=== Your assignment ===
From the records below, transcribe only the lines running from the one with "# Requirements" through the one with "Phần này tập". Keep both of those end lines.

[Stored data entries]
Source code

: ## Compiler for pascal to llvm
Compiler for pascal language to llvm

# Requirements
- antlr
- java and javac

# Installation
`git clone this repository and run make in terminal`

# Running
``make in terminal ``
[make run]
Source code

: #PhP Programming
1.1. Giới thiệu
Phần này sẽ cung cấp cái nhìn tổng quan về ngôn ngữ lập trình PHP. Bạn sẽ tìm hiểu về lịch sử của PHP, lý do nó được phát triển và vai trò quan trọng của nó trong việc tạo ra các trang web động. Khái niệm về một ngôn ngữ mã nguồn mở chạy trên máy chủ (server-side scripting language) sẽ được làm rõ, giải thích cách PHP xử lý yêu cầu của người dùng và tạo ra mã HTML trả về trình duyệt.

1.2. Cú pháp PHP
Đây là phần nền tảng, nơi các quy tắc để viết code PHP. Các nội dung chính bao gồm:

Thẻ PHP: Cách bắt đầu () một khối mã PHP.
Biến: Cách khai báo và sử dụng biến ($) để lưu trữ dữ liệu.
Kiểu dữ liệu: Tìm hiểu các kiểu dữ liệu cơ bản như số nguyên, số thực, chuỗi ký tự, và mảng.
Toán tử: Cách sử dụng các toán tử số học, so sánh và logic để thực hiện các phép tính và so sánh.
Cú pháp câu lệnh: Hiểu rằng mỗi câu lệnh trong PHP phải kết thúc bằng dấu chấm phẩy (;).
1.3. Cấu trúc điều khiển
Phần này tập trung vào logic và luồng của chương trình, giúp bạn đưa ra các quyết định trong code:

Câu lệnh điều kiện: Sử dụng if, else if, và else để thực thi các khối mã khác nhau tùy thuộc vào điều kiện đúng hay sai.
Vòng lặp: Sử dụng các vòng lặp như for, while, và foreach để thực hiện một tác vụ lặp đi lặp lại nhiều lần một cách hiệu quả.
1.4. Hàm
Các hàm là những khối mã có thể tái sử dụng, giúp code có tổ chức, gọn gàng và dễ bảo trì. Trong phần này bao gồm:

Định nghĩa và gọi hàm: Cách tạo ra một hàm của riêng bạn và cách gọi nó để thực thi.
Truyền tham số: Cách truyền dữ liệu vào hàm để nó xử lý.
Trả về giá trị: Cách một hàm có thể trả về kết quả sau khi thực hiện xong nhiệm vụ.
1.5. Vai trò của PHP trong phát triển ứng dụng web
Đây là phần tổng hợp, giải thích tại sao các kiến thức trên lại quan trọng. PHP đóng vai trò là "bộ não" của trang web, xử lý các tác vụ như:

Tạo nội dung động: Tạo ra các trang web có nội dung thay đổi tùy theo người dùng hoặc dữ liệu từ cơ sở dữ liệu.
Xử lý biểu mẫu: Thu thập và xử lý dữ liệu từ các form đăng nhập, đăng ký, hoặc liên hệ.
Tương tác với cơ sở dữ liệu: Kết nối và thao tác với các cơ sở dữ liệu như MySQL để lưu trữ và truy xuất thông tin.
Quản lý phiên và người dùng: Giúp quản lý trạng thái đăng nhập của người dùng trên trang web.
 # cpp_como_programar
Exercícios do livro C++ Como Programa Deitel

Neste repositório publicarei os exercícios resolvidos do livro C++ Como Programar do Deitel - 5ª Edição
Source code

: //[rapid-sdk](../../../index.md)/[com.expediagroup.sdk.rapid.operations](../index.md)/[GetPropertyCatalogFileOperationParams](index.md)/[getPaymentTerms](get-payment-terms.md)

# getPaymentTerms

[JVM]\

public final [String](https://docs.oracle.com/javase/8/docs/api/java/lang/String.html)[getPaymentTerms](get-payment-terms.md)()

=== Task output ===
# Requirements
- antlr
- java and javac

# Installation
`git clone this repository and run make in terminal`

# Running
``make in terminal ``
[make run]
Source code

: #PhP Programming
1.1. Giới thiệu
Phần này sẽ cung cấp cái nhìn tổng quan về ngôn ngữ lập trình PHP. Bạn sẽ tìm hiểu về lịch sử của PHP, lý do nó được phát triển và vai trò quan trọng của nó trong việc tạo ra các trang web động. Khái niệm về một ngôn ngữ mã nguồn mở chạy trên máy chủ (server-side scripting language) sẽ được làm rõ, giải thích cách PHP xử lý yêu cầu của người dùng và tạo ra mã HTML trả về trình duyệt.

1.2. Cú pháp PHP
Đây là phần nền tảng, nơi các quy tắc để viết code PHP. Các nội dung chính bao gồm:

Thẻ PHP: Cách bắt đầu () một khối mã PHP.
Biến: Cách khai báo và sử dụng biến ($) để lưu trữ dữ liệu.
Kiểu dữ liệu: Tìm hiểu các kiểu dữ liệu cơ bản như số nguyên, số thực, chuỗi ký tự, và mảng.
Toán tử: Cách sử dụng các toán tử số học, so sánh và logic để thực hiện các phép tính và so sánh.
Cú pháp câu lệnh: Hiểu rằng mỗi câu lệnh trong PHP phải kết thúc bằng dấu chấm phẩy (;).
1.3. Cấu trúc điều khiển
Phần này tập trung vào logic và luồng của chương trình, giúp bạn đưa ra các quyết định trong code:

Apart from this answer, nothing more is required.